Evaluation of the eye depth was carried out in 2017 in accordance with the VIR methodology (Kiru et al., 2010). The eye depth was determined on a scale of 1 to 3: 1 – shallow (less than 1–1.3 mm), 2 – medium (1.4–1.6 mm), 3 – deep (more than 1.7 mm). Five typical eyes of a potato tuber were measured. These data were compared with the data presented in the database of the State Register of breeding achievements approved for use (http://gossortrf.ru/gosreestr.html) and data from the European cultivated potato database (https://www.europotato.org/).

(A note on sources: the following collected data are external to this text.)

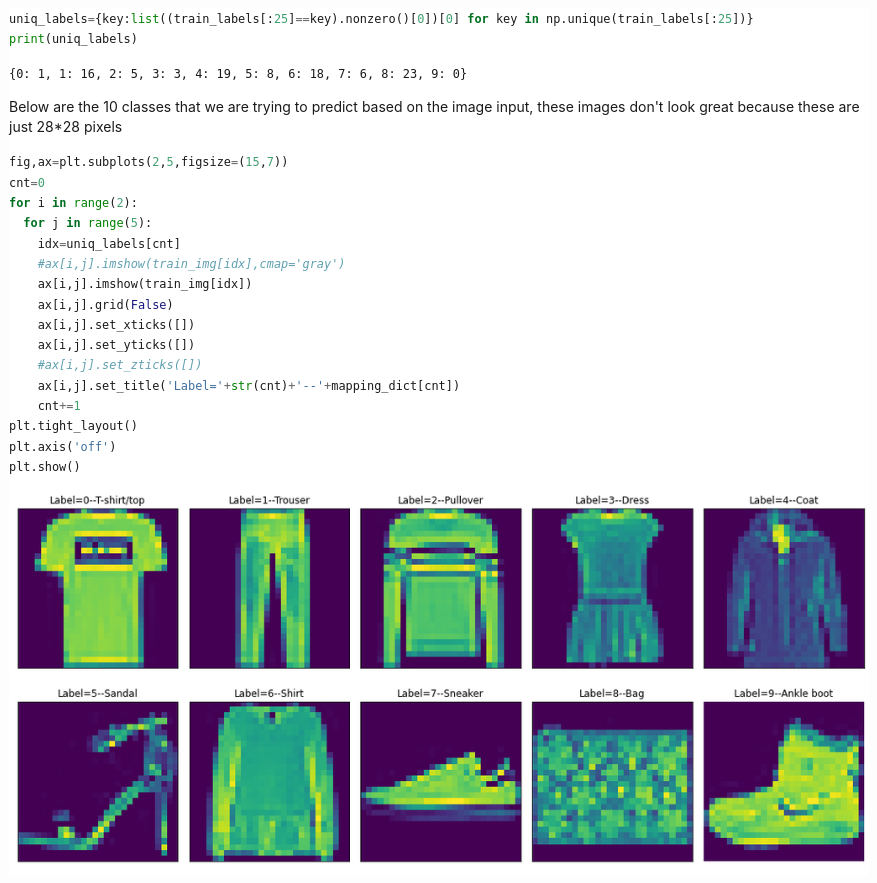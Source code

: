 
```python
uniq_labels={key:list((train_labels[:25]==key).nonzero()[0])[0] for key in np.unique(train_labels[:25])}
print(uniq_labels)
```

    {0: 1, 1: 16, 2: 5, 3: 3, 4: 19, 5: 8, 6: 18, 7: 6, 8: 23, 9: 0}
    

Below are the 10 classes that we are trying to predict based on the image input, these images don't look great because these are just 28*28 pixels 


```python
fig,ax=plt.subplots(2,5,figsize=(15,7))
cnt=0
for i in range(2):
  for j in range(5):
    idx=uniq_labels[cnt]
    #ax[i,j].imshow(train_img[idx],cmap='gray')
    ax[i,j].imshow(train_img[idx])
    ax[i,j].grid(False)
    ax[i,j].set_xticks([])
    ax[i,j].set_yticks([])
    #ax[i,j].set_zticks([])
    ax[i,j].set_title('Label='+str(cnt)+'--'+mapping_dict[cnt])
    cnt+=1
plt.tight_layout()
plt.axis('off')
plt.show()
```


![png](/images/2020-10-07-cnn_filter_visualization_files/2020-10-07-cnn_filter_visualization_10_0.png)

For genotyping, DNA was isolated from the skin of potato tubers using the DNeasy Plant Mini kit (Qiagen, CA, USA) according to the manufacturer’s protocol. The concentration and purity of the test samples was determined using gel electrophoresis and using a Nanodrop 2000 apparatus.

All 88 varieties were genotyped using the Illumina 22K SNP potato array (GGP Potato V3) DNA chip at Traitgenetics GmbH (Gatersleben, Germany).

The 21,226 SNP dataset was filtered using Excel software. Low quality data was deleted, all monomorphic markers and markers containing more than 95 % of one allele. For further analysis, 15,214 (71.7 %) SNPs were taken. The chromosomal position for SNP has been determined using data of (Vos et al., 2015).

An analysis of the associations between the eye depth and the genomic regions was carried out using the Tassel 5.2.59 software package (Bradbury, 2007). A generalized linear model (GLM) was used taking into account the population structure (Q). The population structure of the collection was analyzed in previous works (Khlestkin et al., 2019) using the STRUCTURE v 2.3.4 program (Pritchard et al., 2000), based on data from all 15,214 markers taken for further analysis.

Since the TASSEL software package was developed for the analysis of the genomes of diploid species, for its application to the tetraploid genome, the data were transcoded into a digital format taking into account the representation of the effector allele (Khlestkin et al., 2019).

Two criteria were used to determine the significance of associations: (1) the Bonferroni correction, which was defined as dividing the statistical significance level (0.05) by the total number of trials, in our case, by the number of markers (15,214) and amounted to 3.28·10^–6, and (2) Benjamini– Hochberg test (Benjamini, Hochberg, 1995) (false discovery rate, FDR). In this case, only those SNPs whose p-value (FDR) did not exceed the threshold value of 0.05 were considered significant, taking into account the amendments to the Benjamini–Hochberg method.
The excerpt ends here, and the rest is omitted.